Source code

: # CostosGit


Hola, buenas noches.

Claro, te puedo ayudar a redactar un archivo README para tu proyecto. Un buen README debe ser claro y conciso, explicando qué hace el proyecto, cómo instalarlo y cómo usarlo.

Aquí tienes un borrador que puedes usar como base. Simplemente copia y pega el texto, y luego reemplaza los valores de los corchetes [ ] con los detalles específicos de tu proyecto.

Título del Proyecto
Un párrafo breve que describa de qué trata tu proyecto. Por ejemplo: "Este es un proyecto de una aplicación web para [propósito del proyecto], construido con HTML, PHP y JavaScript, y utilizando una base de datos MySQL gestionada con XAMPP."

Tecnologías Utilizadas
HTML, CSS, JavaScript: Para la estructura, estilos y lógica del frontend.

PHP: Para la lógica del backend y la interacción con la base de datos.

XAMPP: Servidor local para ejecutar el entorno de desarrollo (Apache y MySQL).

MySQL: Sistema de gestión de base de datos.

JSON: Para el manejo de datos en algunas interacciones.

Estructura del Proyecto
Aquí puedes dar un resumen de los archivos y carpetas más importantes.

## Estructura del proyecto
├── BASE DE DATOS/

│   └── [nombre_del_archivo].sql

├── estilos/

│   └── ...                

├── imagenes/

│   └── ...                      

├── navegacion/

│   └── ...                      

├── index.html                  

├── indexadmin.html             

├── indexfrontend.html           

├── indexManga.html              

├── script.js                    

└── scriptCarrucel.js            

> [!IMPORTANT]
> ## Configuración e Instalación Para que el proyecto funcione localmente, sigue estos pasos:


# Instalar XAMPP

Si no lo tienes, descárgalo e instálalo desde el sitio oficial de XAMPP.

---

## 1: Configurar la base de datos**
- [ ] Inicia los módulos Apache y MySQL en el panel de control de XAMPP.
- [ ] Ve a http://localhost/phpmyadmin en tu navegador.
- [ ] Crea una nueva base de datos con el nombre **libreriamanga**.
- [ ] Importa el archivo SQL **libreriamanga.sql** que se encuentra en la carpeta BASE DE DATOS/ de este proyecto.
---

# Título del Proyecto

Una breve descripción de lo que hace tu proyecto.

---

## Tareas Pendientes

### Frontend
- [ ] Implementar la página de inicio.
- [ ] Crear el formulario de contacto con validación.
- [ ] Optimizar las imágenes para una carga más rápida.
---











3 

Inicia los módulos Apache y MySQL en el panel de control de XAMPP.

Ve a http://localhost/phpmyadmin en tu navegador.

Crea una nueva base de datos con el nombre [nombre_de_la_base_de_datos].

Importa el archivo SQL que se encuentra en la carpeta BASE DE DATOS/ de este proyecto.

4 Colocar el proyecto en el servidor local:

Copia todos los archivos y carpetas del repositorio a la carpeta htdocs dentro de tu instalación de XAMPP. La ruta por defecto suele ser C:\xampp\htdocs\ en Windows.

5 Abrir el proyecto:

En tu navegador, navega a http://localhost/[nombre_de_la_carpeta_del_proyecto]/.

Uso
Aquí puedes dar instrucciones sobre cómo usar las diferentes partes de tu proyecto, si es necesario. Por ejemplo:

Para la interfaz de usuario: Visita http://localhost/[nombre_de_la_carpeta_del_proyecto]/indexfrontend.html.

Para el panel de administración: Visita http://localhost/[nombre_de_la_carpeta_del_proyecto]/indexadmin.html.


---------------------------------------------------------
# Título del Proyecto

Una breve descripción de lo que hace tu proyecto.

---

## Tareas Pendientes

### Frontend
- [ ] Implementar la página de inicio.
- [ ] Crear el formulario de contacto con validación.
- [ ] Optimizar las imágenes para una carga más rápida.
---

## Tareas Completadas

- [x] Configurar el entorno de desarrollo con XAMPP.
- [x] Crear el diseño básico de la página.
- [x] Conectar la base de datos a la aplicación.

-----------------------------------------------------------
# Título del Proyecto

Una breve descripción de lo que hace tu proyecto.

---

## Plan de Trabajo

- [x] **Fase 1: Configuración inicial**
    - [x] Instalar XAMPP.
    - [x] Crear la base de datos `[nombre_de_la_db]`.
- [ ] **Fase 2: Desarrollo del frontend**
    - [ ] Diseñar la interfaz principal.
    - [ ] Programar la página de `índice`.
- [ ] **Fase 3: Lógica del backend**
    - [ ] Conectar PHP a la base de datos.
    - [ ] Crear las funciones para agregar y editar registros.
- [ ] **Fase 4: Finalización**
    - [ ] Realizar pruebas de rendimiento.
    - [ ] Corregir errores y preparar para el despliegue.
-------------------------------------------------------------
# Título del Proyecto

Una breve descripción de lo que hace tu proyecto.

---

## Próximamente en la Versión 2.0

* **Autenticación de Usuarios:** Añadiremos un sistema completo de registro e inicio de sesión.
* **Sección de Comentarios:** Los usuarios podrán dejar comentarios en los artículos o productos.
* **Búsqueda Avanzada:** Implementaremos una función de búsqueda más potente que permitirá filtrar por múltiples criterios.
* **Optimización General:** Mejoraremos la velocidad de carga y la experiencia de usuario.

» Exercise prompt
For every line in the data above that has the string "página", return that line.

» Task answer
- [ ] Implementar la página de inicio.
- [ ] Implementar la página de inicio.
- [x] Crear el diseño básico de la página.
    - [ ] Programar la página de `índice`.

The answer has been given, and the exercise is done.